# Mac plus lent depuis Fusion Drive



## djimmy.l (15 Février 2015)

Salut tout le monde,

Donc tout d'abord, j'avais un compte sur le forum mais apparemment il a été supprimé, mais bon c'est pas trop grave, je ne sais pas si je dois faire une présentation avant de poster, n'hésitez pas à me le dire si c'est le cas 

Donc, mon problème, j'ai un mbp 13" de mi-2010, entrée de game 2.4ghz 4go de base et 250go de *HDD*, la base quoi, il y'a un an je suis passé sur un *SSD* de 250go, j'ai vu directement la difference une bete de guerre, mais j'ai trouvé que 250go était insuffisant par rapport à mes besoins de l'époque, j'ai donc trouvé une alternative entre un espace de stockage conséquent et la puissance d'un *SSD*, vous l'avez compris, je suis passé sur du *FusionDrive* en enlevant le lecteur cd pour y mettre un *HDD* (1to - 5400trs/mn), au début, il tournait pas trop mal mais avec le temps je trouve que la puissance de mon mac s'est dégradé, je suis donc passé à 8go de RAM ainsi qu'une restauration complete, aucun changement, avez vous une idée du pourquoi du comment ?

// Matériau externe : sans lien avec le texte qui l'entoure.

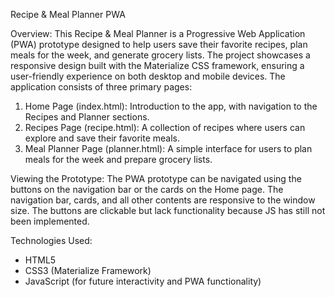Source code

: Recipe & Meal Planner PWA

Overview:
This Recipe & Meal Planner is a Progressive Web Application (PWA) prototype designed to help users save their favorite recipes, plan meals for the week, and generate grocery lists. The project showcases a responsive design built with the Materialize CSS framework, ensuring a user-friendly experience on both desktop and mobile devices.
The application consists of three primary pages:

1. Home Page (index.html): Introduction to the app, with navigation to the Recipes and Planner sections.
2. Recipes Page (recipe.html): A collection of recipes where users can explore and save their favorite meals.
3. Meal Planner Page (planner.html): A simple interface for users to plan meals for the week and prepare grocery lists.

Viewing the Prototype:
The PWA prototype can be navigated using the buttons on the navigation bar or the cards on the Home page. 
The navigation bar, cards, and all other contents are responsive to the window size. The buttons are clickable but lack functionality because JS has still not been implemented. 

Technologies Used:
* HTML5
* CSS3 (Materialize Framework)
* JavaScript (for future interactivity and PWA functionality)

- Le *HDD* est il trop gros ?
- Pensez vous que si je supprime le *FD* et je ne laisse que le *SSD* et garde le hdd en externe il sera plus rapide ?
- une commande à faire en particulier ?

Bref je prends tout ce qui peut m'aider je vous remercie !


----------



## djimmy.l (16 Février 2015)

Bon bah desolé de devoir répondre apparement je ne peux pas edit pour poser ma nouvelle question/suggestion...
Et si plutot que de tout redémonter, je laissais le systeme sur le ssd et je garde le hdd de 1to dans mon mac et je fais ma time machine directement dessus en plus de gerer moi meme ce qu'il y'a dedans, en soit mon mac sera aussi rapide que s'il était en SSD seul et mon hdd en externe non ?
Tks !


----------



## djimmy.l (18 Février 2015)

Up.


----------



## macomaniac (18 Février 2015)

Élucubration macomaniaque à prendre comme exercice spéculatif​
Salut *djimmy*.

Je veux bien te faire un bout de conversation sur le sujet.

Je sais que toute une "_réclame_" tapageuse a été faite en son temps concernant le procédé du «Fusion Drive» censé «_réunir le meilleur des deux mondes : la vitesse d'un SSD et le volume d'un HDD_» (_sic_).

Je n'ai jamais adhéré personnellement à cette présentation flatteuse.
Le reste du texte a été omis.